Tally the lines below that contain "border" and reply with only the tally.

·····

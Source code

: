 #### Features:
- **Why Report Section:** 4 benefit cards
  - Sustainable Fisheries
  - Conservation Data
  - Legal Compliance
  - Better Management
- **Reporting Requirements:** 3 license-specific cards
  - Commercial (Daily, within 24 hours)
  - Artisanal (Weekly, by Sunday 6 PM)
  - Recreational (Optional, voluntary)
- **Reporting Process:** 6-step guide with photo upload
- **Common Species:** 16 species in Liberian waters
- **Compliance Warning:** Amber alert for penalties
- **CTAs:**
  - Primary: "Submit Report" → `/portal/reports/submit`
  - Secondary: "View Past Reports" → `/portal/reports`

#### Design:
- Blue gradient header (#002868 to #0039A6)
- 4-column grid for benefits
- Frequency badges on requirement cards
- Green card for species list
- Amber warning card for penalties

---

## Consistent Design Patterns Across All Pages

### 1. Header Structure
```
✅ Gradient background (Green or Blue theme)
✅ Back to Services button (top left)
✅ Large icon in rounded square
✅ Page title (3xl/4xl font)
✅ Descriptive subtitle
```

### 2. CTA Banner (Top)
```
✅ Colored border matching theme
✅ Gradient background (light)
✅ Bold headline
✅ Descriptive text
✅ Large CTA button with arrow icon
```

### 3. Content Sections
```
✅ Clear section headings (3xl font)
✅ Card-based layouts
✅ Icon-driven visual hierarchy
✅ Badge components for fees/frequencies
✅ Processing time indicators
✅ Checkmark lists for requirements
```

·····

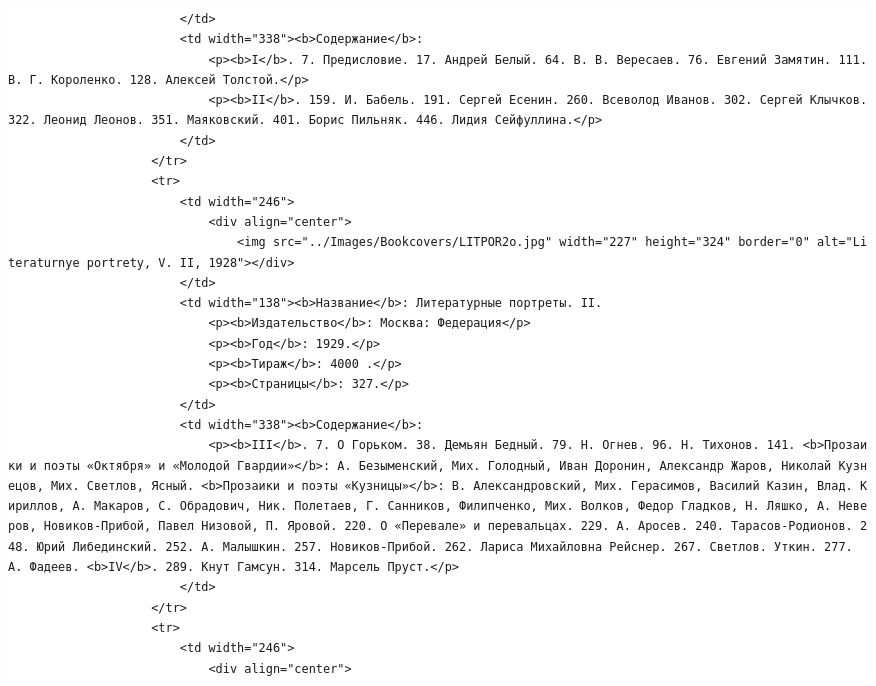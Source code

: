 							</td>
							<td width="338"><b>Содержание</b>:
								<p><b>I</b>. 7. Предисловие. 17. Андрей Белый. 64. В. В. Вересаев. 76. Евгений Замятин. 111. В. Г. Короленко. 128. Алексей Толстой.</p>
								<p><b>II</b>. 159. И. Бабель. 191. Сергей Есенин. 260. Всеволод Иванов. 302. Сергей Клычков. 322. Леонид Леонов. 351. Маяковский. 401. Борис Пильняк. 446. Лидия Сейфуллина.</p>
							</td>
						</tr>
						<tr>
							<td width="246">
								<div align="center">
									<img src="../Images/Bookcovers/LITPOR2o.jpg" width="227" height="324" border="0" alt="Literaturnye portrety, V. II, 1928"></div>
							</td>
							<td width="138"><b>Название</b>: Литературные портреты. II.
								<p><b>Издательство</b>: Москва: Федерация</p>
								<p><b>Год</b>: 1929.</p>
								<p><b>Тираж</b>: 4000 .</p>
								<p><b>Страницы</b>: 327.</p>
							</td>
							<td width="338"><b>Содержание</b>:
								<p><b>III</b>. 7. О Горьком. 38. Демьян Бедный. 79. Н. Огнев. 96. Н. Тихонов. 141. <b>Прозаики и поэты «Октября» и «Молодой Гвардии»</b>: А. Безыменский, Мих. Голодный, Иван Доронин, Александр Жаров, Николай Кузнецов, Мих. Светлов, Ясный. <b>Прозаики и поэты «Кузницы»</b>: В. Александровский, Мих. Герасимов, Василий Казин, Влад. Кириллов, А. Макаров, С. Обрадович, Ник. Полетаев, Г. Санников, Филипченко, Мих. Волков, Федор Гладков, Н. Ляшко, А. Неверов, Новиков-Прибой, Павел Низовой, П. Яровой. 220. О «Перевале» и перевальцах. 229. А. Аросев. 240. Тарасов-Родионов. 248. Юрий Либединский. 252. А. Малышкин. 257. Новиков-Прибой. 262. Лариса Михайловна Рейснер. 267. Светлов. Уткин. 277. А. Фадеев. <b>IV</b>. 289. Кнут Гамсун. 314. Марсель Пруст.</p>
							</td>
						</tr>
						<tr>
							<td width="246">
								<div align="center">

·····

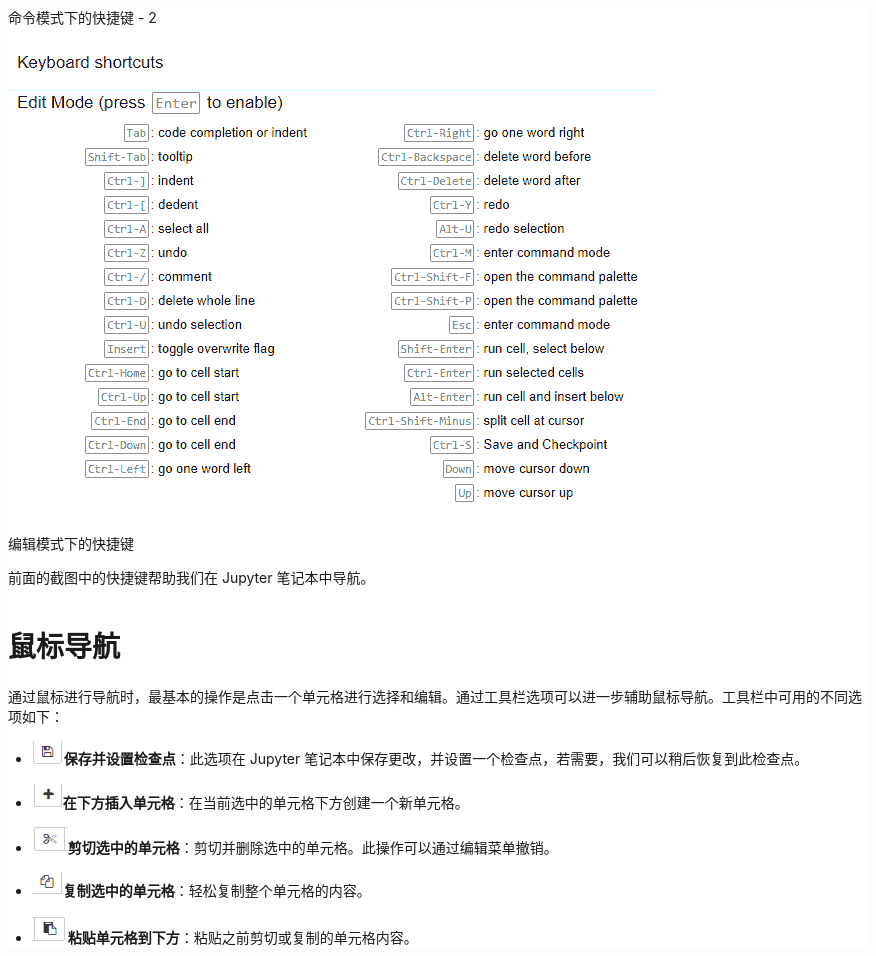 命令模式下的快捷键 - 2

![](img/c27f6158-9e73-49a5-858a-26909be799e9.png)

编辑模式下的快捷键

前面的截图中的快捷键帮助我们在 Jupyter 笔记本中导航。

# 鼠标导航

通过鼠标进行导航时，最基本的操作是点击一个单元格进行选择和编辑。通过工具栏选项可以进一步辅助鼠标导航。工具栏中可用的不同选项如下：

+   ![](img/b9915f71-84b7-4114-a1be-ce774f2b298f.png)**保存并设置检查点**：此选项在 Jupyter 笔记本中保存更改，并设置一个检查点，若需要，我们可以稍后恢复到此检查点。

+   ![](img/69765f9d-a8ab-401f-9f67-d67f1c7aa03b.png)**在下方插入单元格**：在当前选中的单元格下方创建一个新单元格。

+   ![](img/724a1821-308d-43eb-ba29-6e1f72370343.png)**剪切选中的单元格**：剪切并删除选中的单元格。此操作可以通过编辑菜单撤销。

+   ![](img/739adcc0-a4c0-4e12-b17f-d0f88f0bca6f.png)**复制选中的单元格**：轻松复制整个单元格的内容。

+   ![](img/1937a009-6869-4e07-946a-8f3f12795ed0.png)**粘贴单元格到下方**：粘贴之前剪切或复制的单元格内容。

·····

--- Expected answer ---
2